### WHAT TO DO:
Please give the lines below again exactly as they stand, from the one that contains "https://www.youtube.com/watch?v=bCstZkWp-38&feature=youtu.be" up to and including the one that contains "This project contains", leaving all pictures out.

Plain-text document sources

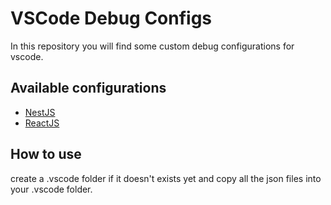 # VSCode Debug Configs

In this repository you will find some custom debug configurations for vscode.

## Available configurations

- [NestJS](https://github.com/willyamdev/vscode_debug_configs/tree/main/nestjs_vscode_debug)
- [ReactJS](https://github.com/willyamdev/vscode_debug_configs/tree/main/react_app_vscode_debug)

## How to use

create a .vscode folder if it doesn't exists yet and copy all the json files into your .vscode folder.
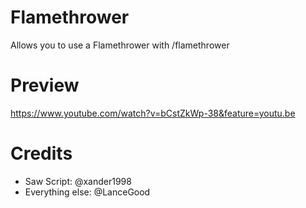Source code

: # Flamethrower
Allows you to use a Flamethrower with /flamethrower
# Preview
https://www.youtube.com/watch?v=bCstZkWp-38&feature=youtu.be
# Credits
- Saw Script: @xander1998
- Everything else: @LanceGood
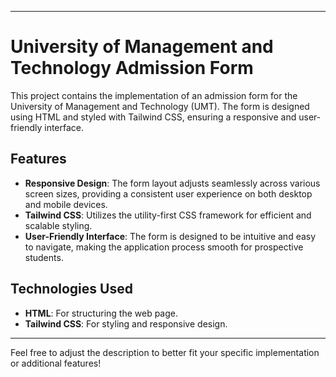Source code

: 
---

# University of Management and Technology Admission Form

This project contains the implementation of an admission form for the University of Management and Technology (UMT). The form is designed using HTML and styled with Tailwind CSS, ensuring a responsive and user-friendly interface.

## Features

- **Responsive Design**: The form layout adjusts seamlessly across various screen sizes, providing a consistent user experience on both desktop and mobile devices.
- **Tailwind CSS**: Utilizes the utility-first CSS framework for efficient and scalable styling.
- **User-Friendly Interface**: The form is designed to be intuitive and easy to navigate, making the application process smooth for prospective students.

## Technologies Used

- **HTML**: For structuring the web page.
- **Tailwind CSS**: For styling and responsive design.

---

Feel free to adjust the description to better fit your specific implementation or additional features!
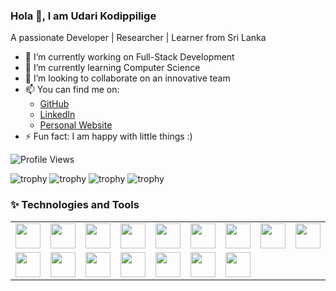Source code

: ### Hola 👋, I am Udari Kodippilige
A passionate Developer | Researcher | Learner from Sri Lanka
<!--
**udaris/udaris** is a ✨ _special_ ✨ repository because its `README.md` (this file) appears on your GitHub profile.
-->
- 🔭 I’m currently working on Full-Stack Development
- 🌱 I’m currently learning Computer Science
- 👯 I’m looking to collaborate on an innovative team
- 📫 You can find me on:
   - [GitHub](https://github.com/udaris)
   - [LinkedIn](https://www.linkedin.com/in/udari-kodippilige-8313101b6?lipi=urn%3Ali%3Apage%3Ad_flagship3_profile_view_base_contact_details%3B8jw6KeFRTvefhEMuyCeAGw%3D%3D)
   - [Personal Website](https://udaris.github.io/myportfilo/)
- ⚡ Fun fact: I am happy with little things :)

![Profile Views](https://shields.io/github/followers/udaris?label=Profile%20Views)

![trophy](https://github-profile-trophy.vercel.app/?username=ryo-ma&title=MultiLanguage)
![trophy](https://github-profile-trophy.vercel.app/?username=ryo-ma&rank=S&title=Reviews)
![trophy](https://github-profile-trophy.vercel.app/?username=ryo-ma&rank=A)
![trophy](https://github-profile-trophy.vercel.app/?username=udaris&title=Repositories,Stars,PullRequest,Followers,Issues)

### ✨ Technologies and Tools
<table style="border: none;">
  <tr>
   <td><img src="https://miro.medium.com/v2/resize:fit:1400/1*CVpIFxOrnDsGwwaOKcKw_A.png" width="40" height="40"></td>
   <td><img src="https://4.bp.blogspot.com/-ou-a_Aa1t7A/W6IhNc3Q0gI/AAAAAAAAD6Y/pwh44arKiuM_NBqB1H7Pz4-7QhUxAgZkACLcBGAs/s1600/spring-boot-logo.png" width="40" height="40"></td>
   <td><img src="https://upload.wikimedia.org/wikipedia/commons/thumb/c/cf/Angular_full_color_logo.svg/250px-Angular_full_color_logo.svg.png" width="40" height="40"></td>
   <td><img src="https://d1.awsstatic.com/asset-repository/products/amazon-rds/1024px-MySQL.ff87215b43fd7292af172e2a5d9b844217262571.png" width="40" height="40"></td>
   <td><img src="https://www.devopsschool.com/blog/wp-content/uploads/2022/03/html.jpg" width="40" height="40"></td>
   <td><img src="https://stackdiary.com/wp-content/uploads/2022/03/Useful-CSS-Tricks.png" width="40" height="40"></td>
   <td><img src="https://www.computerhope.com/jargon/j/javascript.png" width="40" height="40"></td>
   <td><img src="https://upload.wikimedia.org/wikipedia/commons/thumb/b/b2/Bootstrap_logo.svg/800px-Bootstrap_logo.svg.png" width="40" height="40"></td>
   <td><img src="https://miro.medium.com/v2/resize:fit:1024/1*QY5S4senfFh-mIViSi5A_Q.png" width="40" height="40"></td>
     
   </tr>
   <tr>
       <td><img src="https://firebase.google.com/images/social.png" width="40" height="40"></td>
      <td><img src="https://www.opc-router.de/wp-content/uploads/2021/03/mongodb_thumbnail.png" width="40" height="40"></td>
     <td><img src="https://fedoramagazine.org/wp-content/uploads/2015/11/Python_logo.png" width="40" height="40"></td>
      <td><img src="https://upload.wikimedia.org/wikipedia/commons/thumb/2/27/PHP-logo.svg/1200px-PHP-logo.svg.png" width="40" height="40"></td>
      <td><img src="https://miro.medium.com/v2/resize:fit:1400/1*c_fiB-YgbnMl6nntYGBMHQ.jpeg" width="40" height="40"></td>
      <td><img src="https://upload.wikimedia.org/wikipedia/commons/thumb/d/d6/IPA_Unicode_0x0063.svg/1200px-IPA_Unicode_0x0063.svg.png" width="40" height="40"></td>
       <td><img src="https://miro.medium.com/v2/resize:fit:1024/1*tsqlgfBBb32ZLx1Y6bwzKA.jpeg" width="40" height="40"></td>
   </tr>
</table>


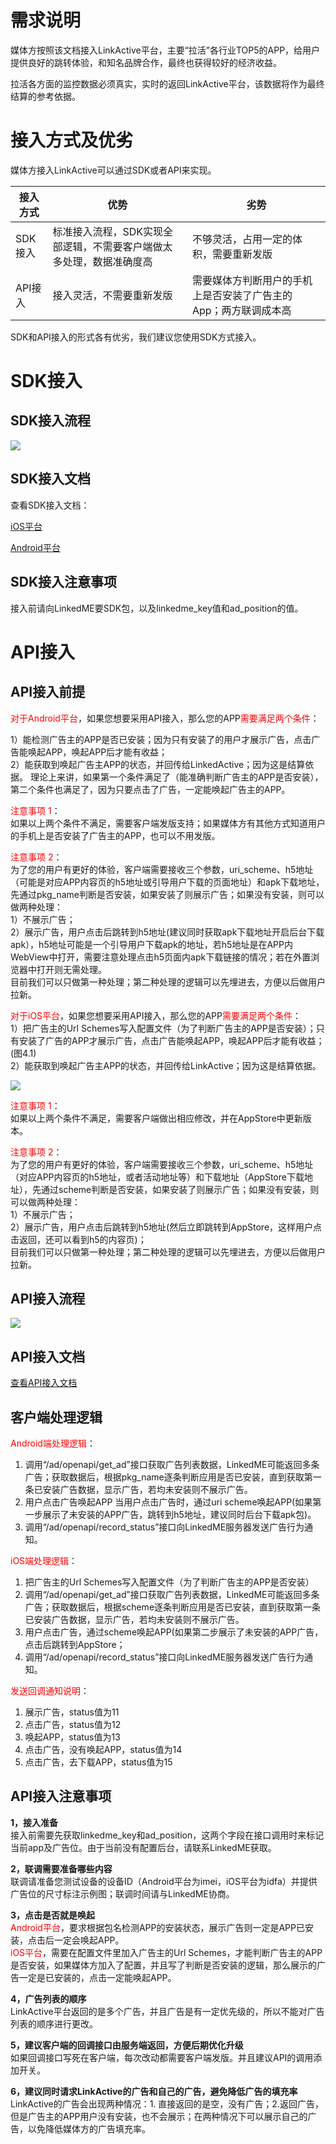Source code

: # 需求说明

媒体方按照该文档接入LinkActive平台，主要“拉活”各行业TOP5的APP，给用户提供良好的跳转体验，和知名品牌合作，最终也获得较好的经济收益。

拉活各方面的监控数据必须真实，实时的返回LinkActive平台，该数据将作为最终结算的参考依据。

# 接入方式及优劣
媒体方接入LinkActive可以通过SDK或者API来实现。


|接入方式|优势|劣势|
|---|---|---|
|SDK接入|标准接入流程，SDK实现全部逻辑，不需要客户端做太多处理，数据准确度高|不够灵活，占用一定的体积，需要重新发版|
|API接入|接入灵活，不需要重新发版|需要媒体方判断用户的手机上是否安装了广告主的App；两方联调成本高|

SDK和API接入的形式各有优劣，我们建议您使用SDK方式接入。

# SDK接入
## SDK接入流程

![](/assets/SDK-1.png)

## SDK接入文档
查看SDK接入文档：

[iOS平台](/ios-sdk.md)

[Android平台](/android-sdk.md)

## SDK接入注意事项
接入前请向LinkedME要SDK包，以及linkedme_key值和ad_position的值。

# API接入
## API接入前提
<font color="red">对于Android平台</font>，如果您想要采用API接入，那么您的APP<font color="red">需要满足两个条件</font>：

1）能检测广告主的APP是否已安装；因为只有安装了的用户才展示广告，点击广告能唤起APP，唤起APP后才能有收益；  
2）能获取到唤起广告主APP的状态，并回传给LinkedActive；因为这是结算依据。
理论上来讲，如果第一个条件满足了（能准确判断广告主的APP是否安装），第二个条件也满足了，因为只要点击了广告，一定能唤起广告主的APP。

<font color="red">注意事项 1</font>：  
如果以上两个条件不满足，需要客户端发版支持；如果媒体方有其他方式知道用户的手机上是否安装了广告主的APP，也可以不用发版。

<font color="red">注意事项 2</font>：  
为了您的用户有更好的体验，客户端需要接收三个参数，uri_scheme、h5地址（可能是对应APP内容页的h5地址或引导用户下载的页面地址）和apk下载地址，先通过pkg_name判断是否安装，如果安装了则展示广告；如果没有安装，则可以做两种处理：  
1）不展示广告；  
2）展示广告，用户点击后跳转到h5地址(建议同时获取apk下载地址开启后台下载apk），h5地址可能是一个引导用户下载apk的地址，若h5地址是在APP内WebView中打开，需要注意处理点击h5页面内apk下载链接的情况；若在外置浏览器中打开则无需处理。  
目前我们可以只做第一种处理；第二种处理的逻辑可以先埋进去，方便以后做用户拉新。

<font color="red">对于iOS平台</font>，如果您想要采用API接入，那么您的APP<font color="red">需要满足两个条件</font>：  
1）把广告主的Url Schemes写入配置文件（为了判断广告主的APP是否安装）；只有安装了广告的APP才展示广告，点击广告能唤起APP，唤起APP后才能有收益；(图4.1)  
2）能获取到唤起广告主APP的状态，并回传给LinkActive；因为这是结算依据。

![](/assets/WX20170317-140024@2x.png)

<font color="red">注意事项 1</font>：  
如果以上两个条件不满足，需要客户端做出相应修改，并在AppStore中更新版本。

<font color="red">注意事项 2</font>：  
为了您的用户有更好的体验，客户端需要接收三个参数，uri_scheme、h5地址（对应APP内容页的h5地址，或者活动地址等）和下载地址（AppStore下载地址），先通过scheme判断是否安装，如果安装了则展示广告；如果没有安装，则可以做两种处理：  
1）不展示广告；  
2）展示广告，用户点击后跳转到h5地址(然后立即跳转到AppStore，这样用户点击返回，还可以看到h5的内容页)；  
目前我们可以只做第一种处理；第二种处理的逻辑可以先埋进去，方便以后做用户拉新。

## API接入流程

![](/assets/API-1.png)

## API接入文档

[查看API接入文档](/api.md)

## 客户端处理逻辑
<font color="red">Android端处理逻辑</font>：
1. 调用“/ad/openapi/get_ad”接口获取广告列表数据，LinkedME可能返回多条广告；获取数据后，根据pkg_name逐条判断应用是否已安装，直到获取第一条已安装广告数据，显示广告，若均未安装则不展示广告。
2. 用户点击广告唤起APP
  当用户点击广告时，通过uri scheme唤起APP(如果第一步展示了未安装的APP广告，跳转到h5地址，建议同时后台下载apk包)。
3. 调用“/ad/openapi/record_status”接口向LinkedME服务器发送广告行为通知。

<font color="red">iOS端处理逻辑</font>：
1. 把广告主的Url Schemes写入配置文件（为了判断广告主的APP是否安装）
2. 调用“/ad/openapi/get_ad”接口获取广告列表数据，LinkedME可能返回多条广告；获取数据后，根据scheme逐条判断应用是否已安装，直到获取第一条已安装广告数据，显示广告，若均未安装则不展示广告。
3. 用户点击广告，通过scheme唤起APP(如果第二步展示了未安装的APP广告，点击后跳转到AppStore；
4. 调用“/ad/openapi/record_status”接口向LinkedME服务器发送广告行为通知。

<font color="red">发送回调通知说明</font>：  
1. 展示广告，status值为11  
2. 点击广告，status值为12  
3. 唤起APP，status值为13  
4. 点击广告，没有唤起APP，status值为14  
5. 点击广告，去下载APP，status值为15


## API接入注意事项
**1，接入准备**  
接入前需要先获取linkedme_key和ad_position，这两个字段在接口调用时来标记当前app及广告位。由于当前没有配置后台，请联系LinkedME获取。

**2，联调需要准备哪些内容**  
联调请准备您测试设备的设备ID（Android平台为imei，iOS平台为idfa）并提供广告位的尺寸标注示例图；联调时间请与LinkedME协商。

**3，点击是否就是唤起**  
<font color="red">Android平台</font>，要求根据包名检测APP的安装状态，展示广告则一定是APP已安装，点击后一定会唤起APP。  
<font color="red">iOS平台</font>，需要在配置文件里加入广告主的Url Schemes，才能判断广告主的APP是否安装，如果媒体方加入了配置，并且写了判断是否安装的逻辑，那么展示的广告一定是已安装的，点击一定能唤起APP。

**4，广告列表的顺序**  
LinkActive平台返回的是多个广告，并且广告是有一定优先级的，所以不能对广告列表的顺序进行更改。

**5，建议客户端的回调接口由服务端返回，方便后期优化升级**  
如果回调接口写死在客户端，每次改动都需要客户端发版。并且建议API的调用添加开关。

**6，建议同时请求LinkActive的广告和自己的广告，避免降低广告的填充率**
LinkActive的广告会出现两种情况：1. 直接返回的是空，没有广告；2.返回广告，但是广告主的APP用户没有安装，也不会展示；在两种情况下可以展示自己的广告，以免降低媒体方的广告填充率。
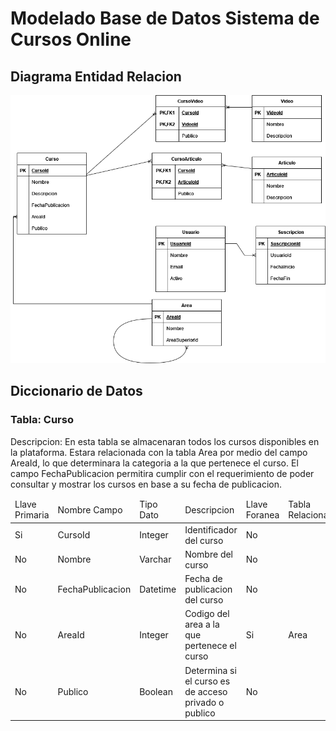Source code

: # Modelado Base de Datos Sistema de Cursos Online

## Diagrama Entidad Relacion

<img src="/01-modelado/images/diagram.png" alt="MarineGEO circle logo"/>

## Diccionario de Datos
### Tabla: Curso
Descripcion: En esta tabla se almacenaran todos los cursos disponibles en la plataforma. Estara relacionada con la tabla Area por medio del campo AreaId, lo que determinara la categoria a la que pertenece el curso. El campo FechaPublicacion permitira cumplir con el requerimiento de poder consultar y mostrar los cursos en base a su fecha de publicacion.

<table>
  <thead>
    <td>Llave Primaria </td>
    <td>Nombre Campo</td>
    <td>Tipo Dato</td>
    <td>Descripcion</td>
    <td>Llave Foranea</td>
    <td>Tabla Relacionada</td>
  </thead>
  <tr>
    <td>Si</td>
    <td>CursoId</td>
    <td>Integer</td>
    <td>Identificador del curso</td>
    <td>No</td>
    <td></td>
  </tr>
  <tr>
    <td>No</td>
    <td>Nombre</td>
    <td>Varchar</td>
    <td>Nombre del curso</td>
    <td>No</td>
    <td></td>
  </tr>
  <tr>
    <td>No</td>
    <td>FechaPublicacion</td>
    <td>Datetime</td>
    <td>Fecha de publicacion del curso</td>
    <td>No</td>
    <td></td>
  </tr>
  <tr>
    <td>No</td>
    <td>AreaId</td>
    <td>Integer</td>
    <td>Codigo del area a la que pertenece el curso</td>
    <td>Si</td>
    <td>Area</td>
  </tr>
    <tr>
    <td>No</td>
    <td>Publico</td>
    <td>Boolean</td>
    <td>Determina si el curso es de acceso privado o publico</td>
    <td>No</td>
    <td></td>
  </tr>
  
</table>
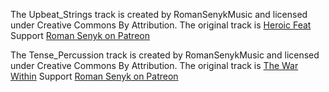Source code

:The Upbeat_Strings track is created by RomanSenykMusic and licensed under Creative Commons By Attribution.
The original track is [Heroic Feat](https://youtu.be/hvv8VLOKnsI)
Support [Roman Senyk on Patreon](https://www.patreon.com/romansenyk)

The Tense_Percussion track is created by RomanSenykMusic and licensed under Creative Commons By Attribution.
The original track is [The War Within](https://youtu.be/DAy-JGWf6sc)
Support [Roman Senyk on Patreon](https://www.patreon.com/romansenyk)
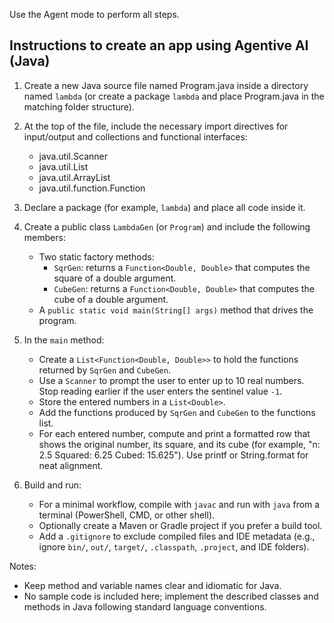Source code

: Use the Agent mode to perform all steps.

## Instructions to create an app using Agentive AI (Java)

1. Create a new Java source file named Program.java inside a directory named `lambda` (or create a package `lambda` and place Program.java in the matching folder structure).

2. At the top of the file, include the necessary import directives for input/output and collections and functional interfaces:
   - java.util.Scanner
   - java.util.List
   - java.util.ArrayList
   - java.util.function.Function

3. Declare a package (for example, `lambda`) and place all code inside it.

4. Create a public class `LambdaGen` (or `Program`) and include the following members:
   - Two static factory methods:
     - `SqrGen`: returns a `Function<Double, Double>` that computes the square of a double argument.
     - `CubeGen`: returns a `Function<Double, Double>` that computes the cube of a double argument.
   - A `public static void main(String[] args)` method that drives the program.

5. In the `main` method:
   - Create a `List<Function<Double, Double>>` to hold the functions returned by `SqrGen` and `CubeGen`.
   - Use a `Scanner` to prompt the user to enter up to 10 real numbers. Stop reading earlier if the user enters the sentinel value `-1`.
   - Store the entered numbers in a `List<Double>`.
   - Add the functions produced by `SqrGen` and `CubeGen` to the functions list.
   - For each entered number, compute and print a formatted row that shows the original number, its square, and its cube (for example, "n: 2.5   Squared: 6.25    Cubed: 15.625"). Use printf or String.format for neat alignment.

6. Build and run:
   - For a minimal workflow, compile with `javac` and run with `java` from a terminal (PowerShell, CMD, or other shell).
   - Optionally create a Maven or Gradle project if you prefer a build tool.
   - Add a `.gitignore` to exclude compiled files and IDE metadata (e.g., ignore `bin/`, `out/`, `target/`, `.classpath`, `.project`, and IDE folders).

Notes:
- Keep method and variable names clear and idiomatic for Java.
- No sample code is included here; implement the described classes and methods in Java following standard language conventions.
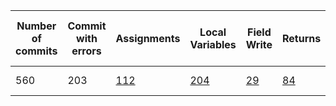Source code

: | Number of commits | Commit with errors | Assignments                                                                                                                                         | Local Variables                                                                                                                                   | Field Write                                                                                                                                        | Returns                                                                                                                                        | Single Assignment                                                                                                                             | Single Local Variable | Single Field Write | Single Return                                                                                                                             | Single changes not treated | Files with errors | Run Total time |
|-------------------|--------------------|-----------------------------------------------------------------------------------------------------------------------------------------------------|---------------------------------------------------------------------------------------------------------------------------------------------------|----------------------------------------------------------------------------------------------------------------------------------------------------|------------------------------------------------------------------------------------------------------------------------------------------------|-----------------------------------------------------------------------------------------------------------------------------------------------|-----------------------|--------------------|-------------------------------------------------------------------------------------------------------------------------------------------|----------------------------|-------------------|----------------|
| 560               | 203                | [112](https://github.com/ybadache/BugfixTracker/blob/master/results/all-commits/by-projects/facebook-android-sdk/assignment/at_least_one/README.md) | [204](https://github.com/ybadache/BugfixTracker/blob/master/results/all-commits/by-projects/facebook-android-sdk/localvar/at_least_one/README.md) | [29](https://github.com/ybadache/BugfixTracker/blob/master/results/all-commits/by-projects/facebook-android-sdk/fieldwrite/at_least_one/README.md) | [84](https://github.com/ybadache/BugfixTracker/blob/master/results/all-commits/by-projects/facebook-android-sdk/return/at_least_one/README.md) | [2](https://github.com/ybadache/BugfixTracker/blob/master/results/all-commits/by-projects/facebook-android-sdk/assignment/only_one/README.md) | 0                     | 0                  | [2](https://github.com/ybadache/BugfixTracker/blob/master/results/all-commits/by-projects/facebook-android-sdk/return/only_one/README.md) | 38                         | 692               | 10 minutes     |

### RESULT BELOW:
https://www.youtube.com/watch?v=bCstZkWp-38&feature=youtu.be
# Credits
- Saw Script: @xander1998
- Everything else: @LanceGood
Source code

: 
---

# University of Management and Technology Admission Form

This project contains the implementation of an admission form for the University of Management and Technology (UMT). The form is designed using HTML and styled with Tailwind CSS, ensuring a responsive and user-friendly interface.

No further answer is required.